Pelicans point guard Jrue Holiday could only manage a half-smile as he thought about the job he was facing on consecutive nights.
After going against the Spurs’ Tony Parker on Monday night in San Antonio, Holiday and the Pelicans (6-7) will be right back at it Tuesday at the New Orleans Arena against Golden State (8-6) and Stephen Curry.
Against Parker, Holiday had to try to slow a sharp-shooting point guard who is extremely adept at the pick-and-roll and who led the league in scoring in the lane.
In Curry, Holiday faces a point guard who last season set a record for 3-pointers with 272. His mindset is to score as many points as possible as rapidly as his team can.
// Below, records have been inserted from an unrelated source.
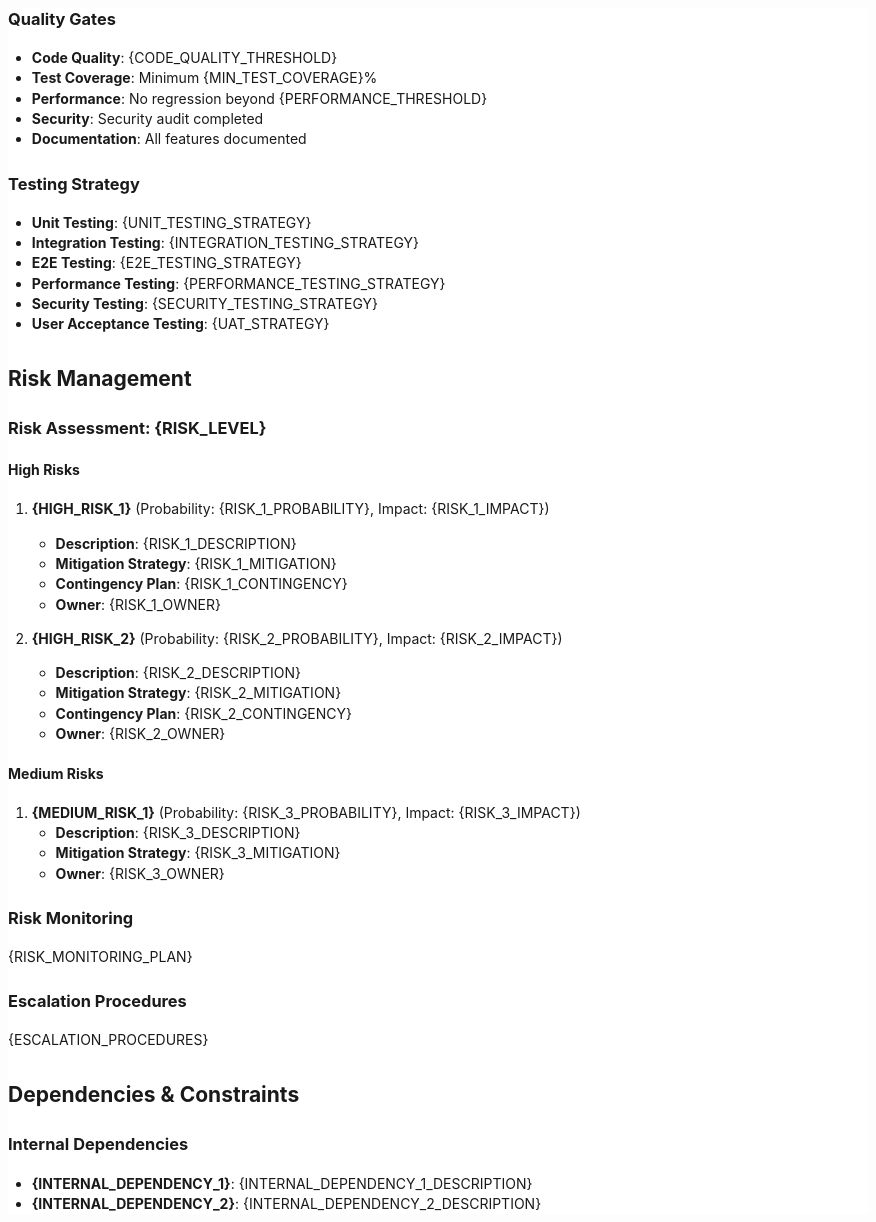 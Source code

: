 ### Quality Gates
- **Code Quality**: {CODE_QUALITY_THRESHOLD}
- **Test Coverage**: Minimum {MIN_TEST_COVERAGE}%
- **Performance**: No regression beyond {PERFORMANCE_THRESHOLD}
- **Security**: Security audit completed
- **Documentation**: All features documented

### Testing Strategy
- **Unit Testing**: {UNIT_TESTING_STRATEGY}
- **Integration Testing**: {INTEGRATION_TESTING_STRATEGY}
- **E2E Testing**: {E2E_TESTING_STRATEGY}
- **Performance Testing**: {PERFORMANCE_TESTING_STRATEGY}
- **Security Testing**: {SECURITY_TESTING_STRATEGY}
- **User Acceptance Testing**: {UAT_STRATEGY}

## Risk Management

### Risk Assessment: {RISK_LEVEL}

#### High Risks
1. **{HIGH_RISK_1}** (Probability: {RISK_1_PROBABILITY}, Impact: {RISK_1_IMPACT})
   - **Description**: {RISK_1_DESCRIPTION}
   - **Mitigation Strategy**: {RISK_1_MITIGATION}
   - **Contingency Plan**: {RISK_1_CONTINGENCY}
   - **Owner**: {RISK_1_OWNER}

2. **{HIGH_RISK_2}** (Probability: {RISK_2_PROBABILITY}, Impact: {RISK_2_IMPACT})
   - **Description**: {RISK_2_DESCRIPTION}
   - **Mitigation Strategy**: {RISK_2_MITIGATION}
   - **Contingency Plan**: {RISK_2_CONTINGENCY}
   - **Owner**: {RISK_2_OWNER}

#### Medium Risks
1. **{MEDIUM_RISK_1}** (Probability: {RISK_3_PROBABILITY}, Impact: {RISK_3_IMPACT})
   - **Description**: {RISK_3_DESCRIPTION}
   - **Mitigation Strategy**: {RISK_3_MITIGATION}
   - **Owner**: {RISK_3_OWNER}

### Risk Monitoring
{RISK_MONITORING_PLAN}

### Escalation Procedures
{ESCALATION_PROCEDURES}

## Dependencies & Constraints

### Internal Dependencies
- **{INTERNAL_DEPENDENCY_1}**: {INTERNAL_DEPENDENCY_1_DESCRIPTION}
- **{INTERNAL_DEPENDENCY_2}**: {INTERNAL_DEPENDENCY_2_DESCRIPTION}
“They are completely different,” Holiday said. “Steph will come down and shoot. I mean, he’ll come down in transition and shoot, even though he’ll go to the basket sometimes. Tony Parker will go to the basket more, but they’re both kind of a one-man fast break. They’re just both very different.”
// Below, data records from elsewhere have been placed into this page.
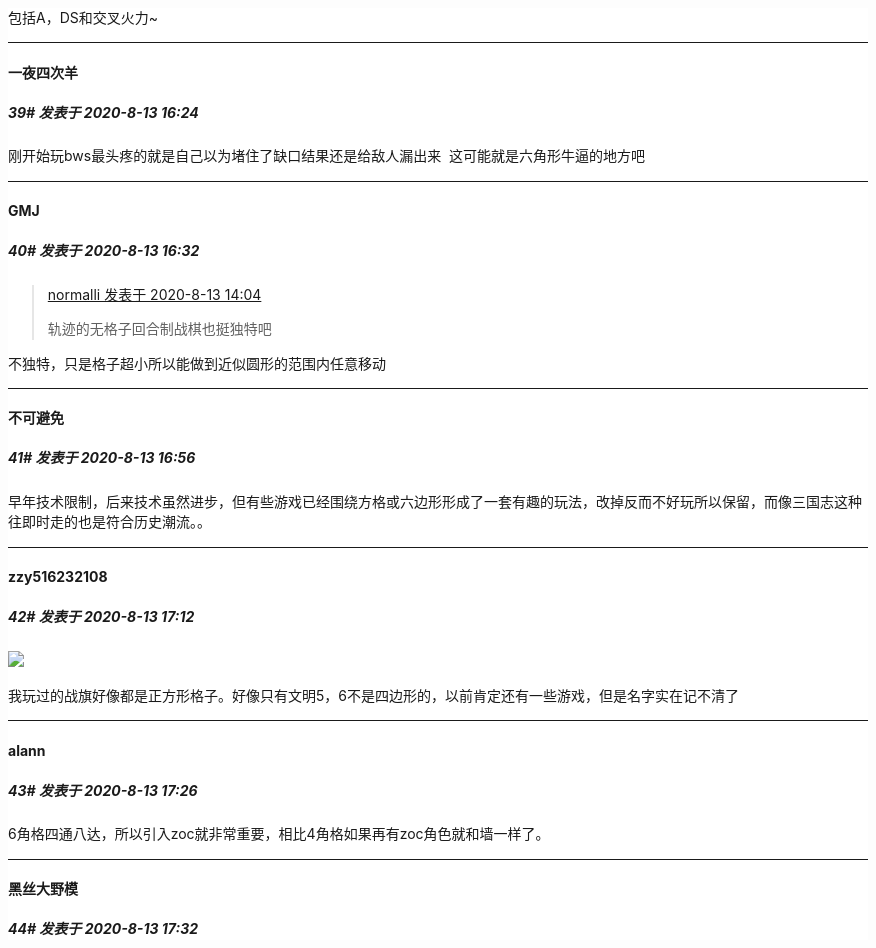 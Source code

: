 
包括A，DS和交叉火力~


-----

####  一夜四次羊  
##### 39#       发表于 2020-8-13 16:24


刚开始玩bws最头疼的就是自己以为堵住了缺口结果还是给敌人漏出来  这可能就是六角形牛逼的地方吧


-----

####  GMJ  
##### 40#       发表于 2020-8-13 16:32


<blockquote><a href="httphttps://bbs.saraba1st.com/2b/forum.php?mod=redirect&amp;goto=findpost&amp;pid=48415186&amp;ptid=1954517" target="_blank">normalli 发表于 2020-8-13 14:04</a>

轨迹的无格子回合制战棋也挺独特吧</blockquote>
不独特，只是格子超小所以能做到近似圆形的范围内任意移动


-----

####  不可避免  
##### 41#       发表于 2020-8-13 16:56


早年技术限制，后来技术虽然进步，但有些游戏已经围绕方格或六边形形成了一套有趣的玩法，改掉反而不好玩所以保留，而像三国志这种往即时走的也是符合历史潮流。。


-----

####  zzy516232108  
##### 42#       发表于 2020-8-13 17:12


<img src="https://static.saraba1st.com/image/smiley/face2017/067.png" referrerpolicy="no-referrer">

我玩过的战旗好像都是正方形格子。好像只有文明5，6不是四边形的，以前肯定还有一些游戏，但是名字实在记不清了


-----

####  alann  
##### 43#       发表于 2020-8-13 17:26


6角格四通八达，所以引入zoc就非常重要，相比4角格如果再有zoc角色就和墙一样了。


-----

####  黑丝大野模  
##### 44#       发表于 2020-8-13 17:32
The Warriors — with Curry, shooting guard Klay Thompson, swingman Andre Iguodala, small forward Harrison Barnes and power forward David Lee — are known for getting up and down the court in a hurry.
Entering Monday’s games, the Warriors were first in the NBA in 3-point shooting at 44.4 percent. Thompson led the league in 3-pointers with 46, and Curry (who missed two games with a mild concussion) had 34, tied for ninth. Last season, they set a record for 3-pointers by a tandem with 483.
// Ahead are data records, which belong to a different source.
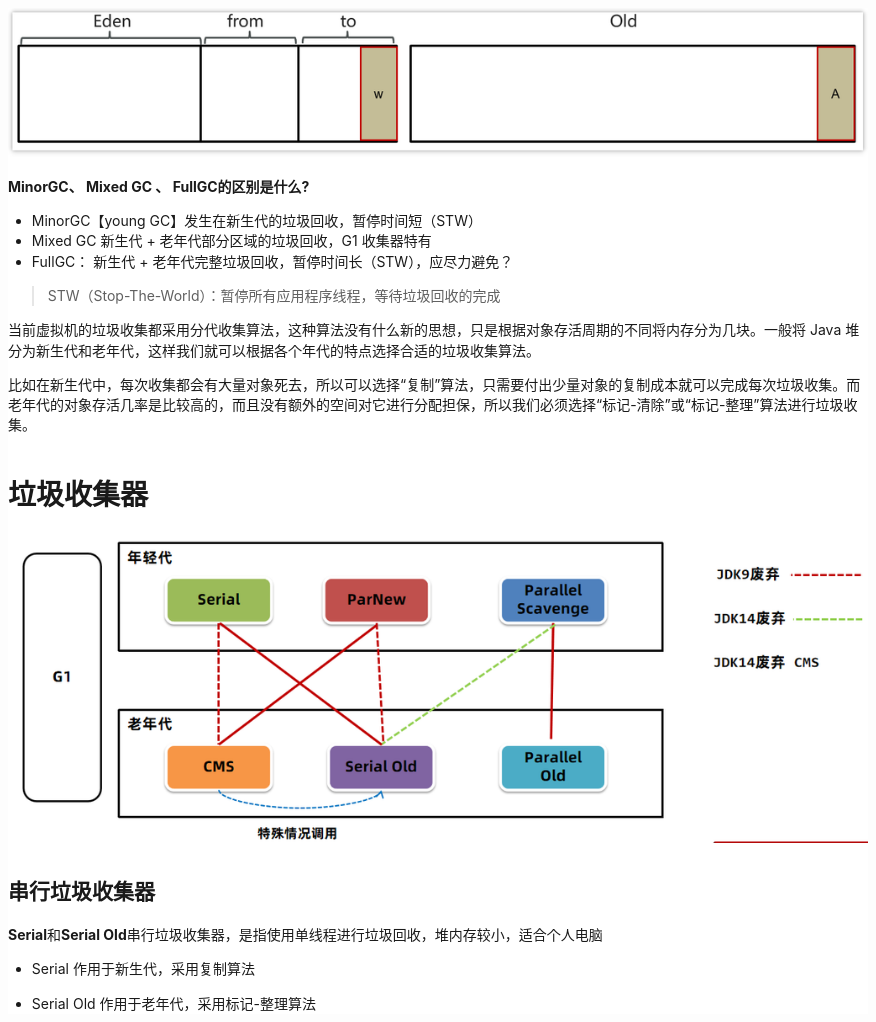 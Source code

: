 ![](垃圾回收详解.assets/年龄晋升2.png)

**MinorGC、 Mixed GC 、 FullGC的区别是什么?**

- MinorGC【young GC】发生在新生代的垃圾回收，暂停时间短（STW）
- Mixed GC 新生代 + 老年代部分区域的垃圾回收，G1 收集器特有
- FullGC： 新生代 + 老年代完整垃圾回收，暂停时间长（STW），应尽力避免？

> STW（Stop-The-World）：暂停所有应用程序线程，等待垃圾回收的完成

当前虚拟机的垃圾收集都采用分代收集算法，这种算法没有什么新的思想，只是根据对象存活周期的不同将内存分为几块。一般将 Java 堆分为新生代和老年代，这样我们就可以根据各个年代的特点选择合适的垃圾收集算法。

比如在新生代中，每次收集都会有大量对象死去，所以可以选择“复制”算法，只需要付出少量对象的复制成本就可以完成每次垃圾收集。而老年代的对象存活几率是比较高的，而且没有额外的空间对它进行分配担保，所以我们必须选择“标记-清除”或“标记-整理”算法进行垃圾收集。

# 垃圾收集器

![](垃圾回收详解.assets/垃圾收集器.png)



## 串行垃圾收集器

**Serial**和**Serial Old**串行垃圾收集器，是指使用单线程进行垃圾回收，堆内存较小，适合个人电脑

- Serial 作用于新生代，采用复制算法

- Serial Old 作用于老年代，采用标记-整理算法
But the Pelicans may be catching Golden State at the right time. Curry left the Warriors’ game (and didn’t return) Nov. 18 at Utah with the concussion after Jazz forward Marvin Williams fell on his head as the two battled for a loose ball.
Since then, the Warriors are on a three-game losing streak. Curry sat out the first two games, and Iguodala left the second game with a strained left hamstring. Curry returned for the next game, at home against Portland, and posted 22 points and 11 assists. But Iguodala sat that one out, and he remains day-to-day.
A matchup worth watching will be Pelicans power forward Anthony Davis against Lee. The former Florida standout had two memorable games last season against New Orleans, going for 26 points on 10-of-16 shooting and nine rebounds in one and 20 points on 7-of-9 shooting and 11 rebounds in another.
But Curry and Thompson were New Orleans’ main nemeses last season. Curry averaged 21.0 points in three games, and Thompson averaged 20.3. The duo combined for 20-of-41 (48.8 percent) shooting on 3-pointers.
Holiday — who played for Philadelphia last year and wasn’t part of the Pelicans’ struggles against Curry and Thompson — said communication will be important, particularly since the Warriors like to launch 3-pointers in transition.
“We’re definitely talking a lot more, but communication can always be better,” he said. “We’ve gotten better at it. Our bigs in particular are talking more on defense, and that’s what we’ve got to do.”